I think that is profound, but I’ll have to muse it over to be sure.
For example, to add a new editing command (say, superscript) to emacs, just choose a name or keyboard shortcut for the command. But to add it to a graphical text editor, you need a new button or menu item. It has to be worked into the layout of the graphical interface. Other interface components might have to get moved or kicked out. If you’re Microsoft, you just add it onto the end of a quickly growing toolbar or menu or preference window.
Maybe this helps to explain why wikis are still based on wiki-text rather than WYSIWYG editing. If you want to add a new feature to a wiki (say, superscript), just define some new language tag for the wiki-text, e.g.: ““. But if you want to add that to a WYSIWYG wiki (let’s call it a wizziwiki), you have to design.
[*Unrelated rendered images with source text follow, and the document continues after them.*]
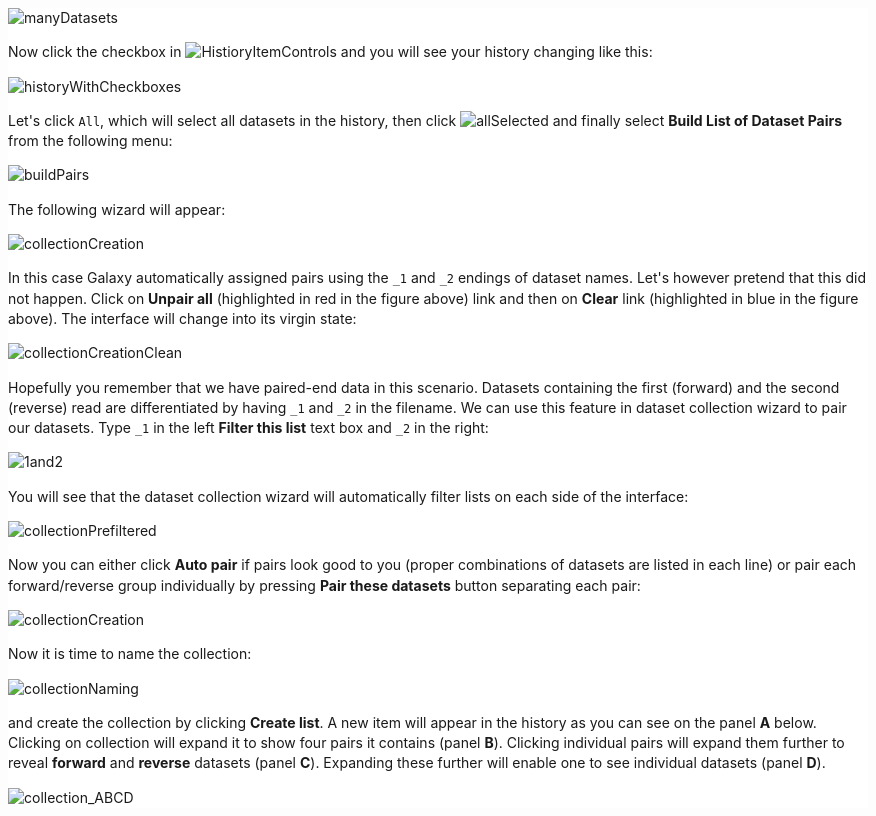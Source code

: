 ![manyDatasets](https://galaxyproject.org/tutorials/collections/manyDatasets.png)

Now click the checkbox in ![HistioryItemControls](https://galaxyproject.org/tutorials/collections/historyItemControls.png) and you will see your history changing like this:

![historyWithCheckboxes](https://galaxyproject.org/tutorials/collections/historyWithCheckboxes.png)

Let's click `All`, which will select all datasets in the history, then click ![allSelected](https://galaxyproject.org/tutorials/collections/forAllSelected.png) and finally select **Build List of Dataset Pairs** from the following menu:

![buildPairs](https://galaxyproject.org/tutorials/collections/buildPairs.png)

The following wizard will appear:

![collectionCreation](https://galaxyproject.org/tutorials/collections/collectionCreation.png)

In this case Galaxy automatically assigned pairs using the `_1` and `_2` endings of dataset names. Let's however pretend that this did not happen. Click on **Unpair all** (highlighted in red in the figure above) link and then on **Clear** link (highlighted in blue in the figure above). The interface will change into its virgin state:

![collectionCreationClean](https://galaxyproject.org/tutorials/collections/collectionCreationClean.png)

Hopefully you remember that we have paired-end data in this scenario. Datasets containing the first (forward) and the second (reverse) read are differentiated by having `_1` and `_2` in the filename. We can use this feature in dataset collection wizard to pair our datasets.  Type `_1` in the left **Filter this list** text box and `_2` in the right:

![1and2](https://galaxyproject.org/tutorials/collections/1and2.png)

You will see that the dataset collection wizard will automatically filter lists on each side of the interface:

![collectionPrefiltered](https://galaxyproject.org/tutorials/collections/collectionPrefiltered.png)

Now you can either click **Auto pair** if pairs look good to you (proper combinations of datasets are listed in each line) or pair each forward/reverse group individually by pressing **Pair these datasets** button separating each pair:

![collectionCreation](https://galaxyproject.org/tutorials/collections/collectionCreation.png)

Now it is time to name the collection:

![collectionNaming](https://galaxyproject.org/tutorials/collections/collectionNaming.png)

and create the collection by clicking **Create list**. A new item will appear in the history as you can see on the panel **A** below. Clicking on collection will expand it to show four pairs it contains (panel **B**). Clicking individual pairs will expand them further to reveal **forward** and **reverse** datasets (panel **C**). Expanding these further will enable one to see individual datasets (panel **D**).

![collection_ABCD](https://galaxyproject.org/tutorials/collections/collection_ABCD.png)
Put the button somewhere. Decide which features are most important. This is hard! And it is especially hard for open source communities where a vocal minority will get upset at the removal of a feature that they particularly like (or programmed). That’s probably part of why brand new open source projects have to continually get started.
Here’s one solution. A wiki which lets you do the most basic editing (bold, italic, lists, links) as WYSIWYG, but has an “advanced editing” mode which is text-based and allows all those other features. The problem with adding this to current wikis lies in getting a “handle” on the text entry point; that is, mapping back from the graphics into the source. Right now it’s a one-way street: wiki-text to html/DOM. It’s hard to go in the other direction. (The same is true for LaTex.) So maybe we need a completely html-based wiki. Is someone working on this?